5. Identifying stakeholders, developing partnerships, & seeking approvals
This is a crucial next step after the opportunities are identified. Identifying the right partners and stakeholder, and seeking approvals are integral but challenging aspects of organizational management. New opportunities require effective integration into the broader ecosystem, and this involves addressing the challenges of stakeholders and partners. It’s about fostering right partnerships who can champion the initiatives and offer support and resources within their respective areas. There are still substantial areas to expand further – enterprise & solution architecture, product alignment, vendor management if applicable, new standards development, investment planning & business case development, and few others.
6. Alignment with existing and future opportunities
Alignment with existing and approved programmes presents real prospects to find home to new ideas supporting dynamic business environment. It’s the best chance and a practical and strategic framework for innovation. There are several compelling reasons:
a. Alignment with existing opportunities ensures that new ideas are relevant to customer requirements.
b. Capitalize on the existing or emerging trends.
c. Internal support to new ideas that solve existing challenges.
d. High likelihood of successful adoption
e. Leverage existing investments, expertise & resources.
f. Easier to build effective partnerships and garner support from stakeholders.
g.
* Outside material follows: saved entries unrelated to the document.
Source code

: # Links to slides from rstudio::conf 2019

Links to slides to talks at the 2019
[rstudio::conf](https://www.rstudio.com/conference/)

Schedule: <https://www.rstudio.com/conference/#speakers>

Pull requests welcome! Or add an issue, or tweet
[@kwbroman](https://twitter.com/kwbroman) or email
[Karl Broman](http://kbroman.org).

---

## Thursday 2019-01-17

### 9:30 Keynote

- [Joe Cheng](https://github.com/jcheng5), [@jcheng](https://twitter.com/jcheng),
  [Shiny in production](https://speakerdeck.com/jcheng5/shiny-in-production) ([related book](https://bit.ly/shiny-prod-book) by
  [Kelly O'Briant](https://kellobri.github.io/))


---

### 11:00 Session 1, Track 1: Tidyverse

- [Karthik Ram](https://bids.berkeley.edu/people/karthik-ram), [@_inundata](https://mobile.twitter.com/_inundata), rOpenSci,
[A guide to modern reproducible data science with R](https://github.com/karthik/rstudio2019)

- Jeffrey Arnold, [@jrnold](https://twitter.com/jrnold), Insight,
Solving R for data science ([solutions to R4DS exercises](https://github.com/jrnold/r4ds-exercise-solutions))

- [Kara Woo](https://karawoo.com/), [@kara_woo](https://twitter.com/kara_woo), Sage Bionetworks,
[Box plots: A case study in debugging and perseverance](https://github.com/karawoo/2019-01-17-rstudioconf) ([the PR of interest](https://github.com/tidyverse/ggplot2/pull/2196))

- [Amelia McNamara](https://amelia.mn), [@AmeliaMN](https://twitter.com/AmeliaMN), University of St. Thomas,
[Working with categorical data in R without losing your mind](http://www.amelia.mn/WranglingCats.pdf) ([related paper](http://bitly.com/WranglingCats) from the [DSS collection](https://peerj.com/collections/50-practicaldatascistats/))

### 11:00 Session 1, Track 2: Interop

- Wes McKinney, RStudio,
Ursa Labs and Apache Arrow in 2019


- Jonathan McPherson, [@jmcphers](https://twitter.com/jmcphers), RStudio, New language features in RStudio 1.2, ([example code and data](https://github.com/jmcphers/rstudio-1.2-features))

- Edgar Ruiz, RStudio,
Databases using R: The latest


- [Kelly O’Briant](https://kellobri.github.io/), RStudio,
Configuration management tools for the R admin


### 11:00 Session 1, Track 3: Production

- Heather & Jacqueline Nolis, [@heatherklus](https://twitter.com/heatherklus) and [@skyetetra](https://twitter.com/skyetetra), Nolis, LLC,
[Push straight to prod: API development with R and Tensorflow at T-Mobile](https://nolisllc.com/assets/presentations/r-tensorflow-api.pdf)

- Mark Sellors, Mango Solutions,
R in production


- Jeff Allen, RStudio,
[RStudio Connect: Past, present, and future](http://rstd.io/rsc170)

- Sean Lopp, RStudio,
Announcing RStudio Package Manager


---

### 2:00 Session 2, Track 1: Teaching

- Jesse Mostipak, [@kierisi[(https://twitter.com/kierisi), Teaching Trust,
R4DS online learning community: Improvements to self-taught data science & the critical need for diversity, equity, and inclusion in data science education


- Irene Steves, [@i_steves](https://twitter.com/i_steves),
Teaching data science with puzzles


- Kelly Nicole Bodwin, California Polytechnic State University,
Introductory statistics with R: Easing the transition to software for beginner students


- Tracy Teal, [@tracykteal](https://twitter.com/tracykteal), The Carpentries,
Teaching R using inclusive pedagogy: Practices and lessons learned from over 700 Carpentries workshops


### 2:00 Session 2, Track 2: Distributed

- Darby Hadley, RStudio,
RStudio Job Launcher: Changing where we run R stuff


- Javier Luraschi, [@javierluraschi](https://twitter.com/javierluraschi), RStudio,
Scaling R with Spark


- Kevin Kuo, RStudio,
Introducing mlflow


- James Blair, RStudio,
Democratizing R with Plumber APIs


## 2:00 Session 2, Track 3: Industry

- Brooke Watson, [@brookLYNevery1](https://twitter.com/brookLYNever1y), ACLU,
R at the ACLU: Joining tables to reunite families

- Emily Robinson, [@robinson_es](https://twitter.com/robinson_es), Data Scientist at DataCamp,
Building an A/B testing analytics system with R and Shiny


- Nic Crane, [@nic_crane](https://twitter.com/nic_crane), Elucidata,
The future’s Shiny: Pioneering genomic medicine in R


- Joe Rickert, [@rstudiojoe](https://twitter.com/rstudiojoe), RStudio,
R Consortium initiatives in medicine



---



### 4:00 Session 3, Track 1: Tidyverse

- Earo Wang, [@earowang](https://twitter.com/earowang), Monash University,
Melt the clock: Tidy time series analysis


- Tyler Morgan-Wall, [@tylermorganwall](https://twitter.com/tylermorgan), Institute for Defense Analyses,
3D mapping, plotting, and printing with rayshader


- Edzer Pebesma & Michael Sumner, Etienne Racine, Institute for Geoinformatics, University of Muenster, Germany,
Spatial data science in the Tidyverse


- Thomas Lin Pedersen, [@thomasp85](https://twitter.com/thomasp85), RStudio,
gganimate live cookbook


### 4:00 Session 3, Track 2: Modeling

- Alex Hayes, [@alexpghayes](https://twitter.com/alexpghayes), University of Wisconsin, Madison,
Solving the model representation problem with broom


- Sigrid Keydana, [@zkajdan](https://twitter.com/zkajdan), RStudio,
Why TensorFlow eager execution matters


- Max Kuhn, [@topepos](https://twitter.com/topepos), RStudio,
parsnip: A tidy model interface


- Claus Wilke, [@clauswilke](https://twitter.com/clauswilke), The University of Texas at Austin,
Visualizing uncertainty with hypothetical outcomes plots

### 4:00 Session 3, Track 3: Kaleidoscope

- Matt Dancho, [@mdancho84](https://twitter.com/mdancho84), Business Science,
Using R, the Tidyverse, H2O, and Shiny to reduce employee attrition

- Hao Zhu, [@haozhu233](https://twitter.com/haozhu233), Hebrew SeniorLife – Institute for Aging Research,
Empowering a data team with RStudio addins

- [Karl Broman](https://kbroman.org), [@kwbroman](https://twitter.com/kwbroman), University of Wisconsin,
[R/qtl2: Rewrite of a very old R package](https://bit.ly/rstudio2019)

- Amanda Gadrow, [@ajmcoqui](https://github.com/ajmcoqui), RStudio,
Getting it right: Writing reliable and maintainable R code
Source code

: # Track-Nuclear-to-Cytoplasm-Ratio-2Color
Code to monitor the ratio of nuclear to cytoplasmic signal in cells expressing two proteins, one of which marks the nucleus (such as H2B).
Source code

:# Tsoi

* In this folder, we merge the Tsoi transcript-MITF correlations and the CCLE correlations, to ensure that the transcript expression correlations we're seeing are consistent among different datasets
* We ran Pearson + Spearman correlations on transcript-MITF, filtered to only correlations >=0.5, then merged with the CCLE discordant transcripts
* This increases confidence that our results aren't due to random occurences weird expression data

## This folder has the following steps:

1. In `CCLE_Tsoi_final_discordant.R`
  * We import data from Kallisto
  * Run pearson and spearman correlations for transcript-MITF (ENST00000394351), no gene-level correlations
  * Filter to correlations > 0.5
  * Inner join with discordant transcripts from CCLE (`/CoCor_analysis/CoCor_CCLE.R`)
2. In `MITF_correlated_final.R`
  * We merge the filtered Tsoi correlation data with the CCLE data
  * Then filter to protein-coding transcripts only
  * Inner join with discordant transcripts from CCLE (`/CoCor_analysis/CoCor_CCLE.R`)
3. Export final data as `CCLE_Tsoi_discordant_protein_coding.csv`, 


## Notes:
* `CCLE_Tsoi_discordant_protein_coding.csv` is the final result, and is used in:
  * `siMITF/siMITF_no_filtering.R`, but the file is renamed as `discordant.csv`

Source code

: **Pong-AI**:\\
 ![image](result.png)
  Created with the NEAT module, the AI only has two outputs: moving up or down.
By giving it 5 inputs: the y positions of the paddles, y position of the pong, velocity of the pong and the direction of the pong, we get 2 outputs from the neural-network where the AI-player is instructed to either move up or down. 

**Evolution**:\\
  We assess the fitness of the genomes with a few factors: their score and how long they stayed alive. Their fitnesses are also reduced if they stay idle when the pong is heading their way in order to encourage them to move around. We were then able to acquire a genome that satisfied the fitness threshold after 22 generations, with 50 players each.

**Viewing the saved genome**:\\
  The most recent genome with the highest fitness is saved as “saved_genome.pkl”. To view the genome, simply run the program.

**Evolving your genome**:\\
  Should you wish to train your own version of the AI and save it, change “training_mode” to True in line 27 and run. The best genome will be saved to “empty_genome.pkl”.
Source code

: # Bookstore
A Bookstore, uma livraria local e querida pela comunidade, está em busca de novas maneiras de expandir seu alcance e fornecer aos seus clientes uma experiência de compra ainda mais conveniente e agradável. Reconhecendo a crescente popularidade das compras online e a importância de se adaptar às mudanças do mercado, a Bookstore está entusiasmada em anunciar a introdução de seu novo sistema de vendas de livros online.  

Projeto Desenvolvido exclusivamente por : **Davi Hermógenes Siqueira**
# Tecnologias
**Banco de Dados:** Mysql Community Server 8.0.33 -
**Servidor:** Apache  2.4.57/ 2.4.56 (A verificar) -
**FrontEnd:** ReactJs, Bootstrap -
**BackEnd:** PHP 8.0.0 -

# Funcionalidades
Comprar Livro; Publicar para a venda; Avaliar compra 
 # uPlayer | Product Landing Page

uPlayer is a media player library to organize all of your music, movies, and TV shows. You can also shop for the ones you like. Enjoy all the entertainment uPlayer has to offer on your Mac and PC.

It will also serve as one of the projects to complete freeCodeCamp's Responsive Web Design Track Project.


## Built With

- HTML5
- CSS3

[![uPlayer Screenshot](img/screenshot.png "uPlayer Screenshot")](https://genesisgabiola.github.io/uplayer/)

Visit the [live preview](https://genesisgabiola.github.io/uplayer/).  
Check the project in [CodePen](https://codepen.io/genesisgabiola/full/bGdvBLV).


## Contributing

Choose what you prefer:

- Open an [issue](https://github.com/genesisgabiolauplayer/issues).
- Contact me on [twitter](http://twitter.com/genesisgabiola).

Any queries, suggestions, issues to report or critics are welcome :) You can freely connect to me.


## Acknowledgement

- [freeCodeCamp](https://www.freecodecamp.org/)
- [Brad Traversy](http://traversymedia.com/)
Faster time-to-market
By separating individual ideas into small, isolated deliverables, so that they fit well within the existing programme delivery schedule and technology architecture, it allows team to anticipate market trends and adapt the original ideas to future changes.
Knowing current and upcoming opportunities (point 1) and capitalising on them significantly improves the chances of successful idea implementation.
Those ideas that couldn’t be aligned with the known opportunities, continue to build individual business case and highlight their benefits.
7. Celebrate success, remain passionate and repeat!